Forum Moderators: DixonJones
Amongst visitors from the UK, Canada and Australia, between 42-49% of the requests on our server are for GIF files, 26-30% are for JPEGs and 16-18% are for HTML pages.
From the USA, the figures are 34% GIFs, 17% JPEGs and 34% HTML, suggesting that something in the US is loading our pages but not images.
Would I probably be correct is assuming that search engines, all/most of which use US-identified IP addresses, are visiting our site and only loading HTML pages and not images? Hence skewing our figures for US visitors?
If I wanted an as-true-as-you-can-get figure for where our actual human visitors are coming from, instead of excluding the spiders from our stats, would another option be looking at the IP addresses of those who load GIFs and JPEGs?

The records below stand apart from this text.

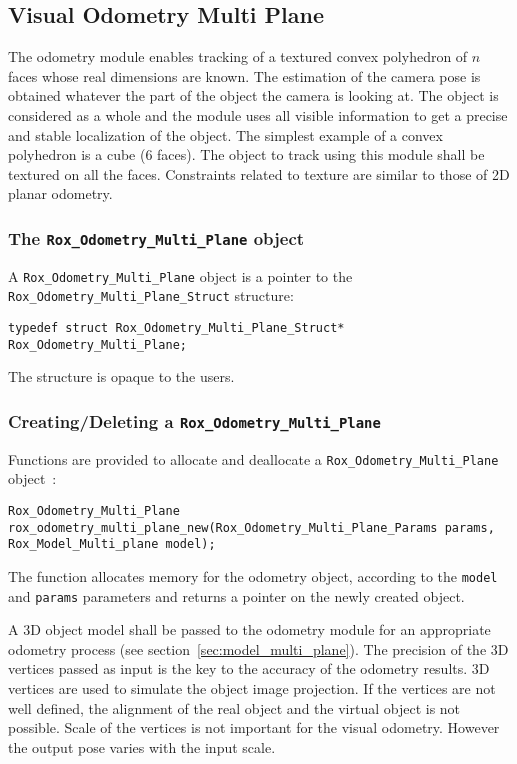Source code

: \subsection{Visual Odometry Multi Plane}
\label{sse:odometry_multi_plane}

The odometry module enables tracking of a textured convex polyhedron of $n$ faces whose real
dimensions are known. The estimation of the camera pose is obtained whatever the part of the object the 
camera is looking at. The object is considered as a whole and the module uses all visible information 
to get a precise and stable localization of the object. The simplest example of a convex polyhedron 
is a cube (6 faces). The object to track using this module shall be textured on all the faces. Constraints
related to texture are similar to those of 2D planar odometry. 

\subsubsection{The {\tt Rox\_Odometry\_Multi\_Plane} object}
\label{sss:odometry_multi_plane_object}

A \lstinline$Rox_Odometry_Multi_Plane$ object is a pointer to the \lstinline$Rox_Odometry_Multi_Plane_Struct$ structure:
\begin{lstlisting}
typedef struct Rox_Odometry_Multi_Plane_Struct* Rox_Odometry_Multi_Plane;
\end{lstlisting}
The structure is opaque to the users.

\subsubsection{Creating/Deleting a {\tt Rox\_Odometry\_Multi\_Plane}}
\label{sss:odometry_multi_plane_newdel}
Functions are provided to allocate and deallocate a \lstinline$Rox_Odometry_Multi_Plane$ object~:

\begin{lstlisting}
Rox_Odometry_Multi_Plane rox_odometry_multi_plane_new(Rox_Odometry_Multi_Plane_Params params, Rox_Model_Multi_plane model);
\end{lstlisting}
The function allocates memory for the odometry object, according to the {\tt model} and {\tt params} parameters and returns a pointer on the newly created object.

A 3D object model shall be passed to the odometry module for an appropriate odometry process (see section~\ref{sec:model_multi_plane}). 
The precision of the 3D vertices passed as input is the key to the accuracy of the odometry results. 3D vertices are used 
to simulate the object image projection. If the vertices are not well defined, the alignment of the real object and the virtual 
object is not possible. Scale of the vertices is not important for the visual odometry. However the output pose varies with 
the input scale.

There are some who already know the answers but you really need to see the test results to comprehend what is happening.
Trying to sort out bots is nearly impossible. Most exploit seekers will disguise themselves as a current browser & OS type. I noticed that a particularly large bot farm also has a few bots that don't announce themselves, I always suspected those were the more advanced bots checking for cloaking and SEO exploits.
Start sampling some of the IP addresses. When you start finding "browsers" viewing your site from the Rackspace & Level3 colo facilities, you'll realize that a lot of the odd traffic is just bot activity.
You can create "honeypot" robots.txt entries & links in some of your pages. Bots will follow anything on the page, bad bots will even follow what they are asked politely to ignore, people are only going to click on visible links.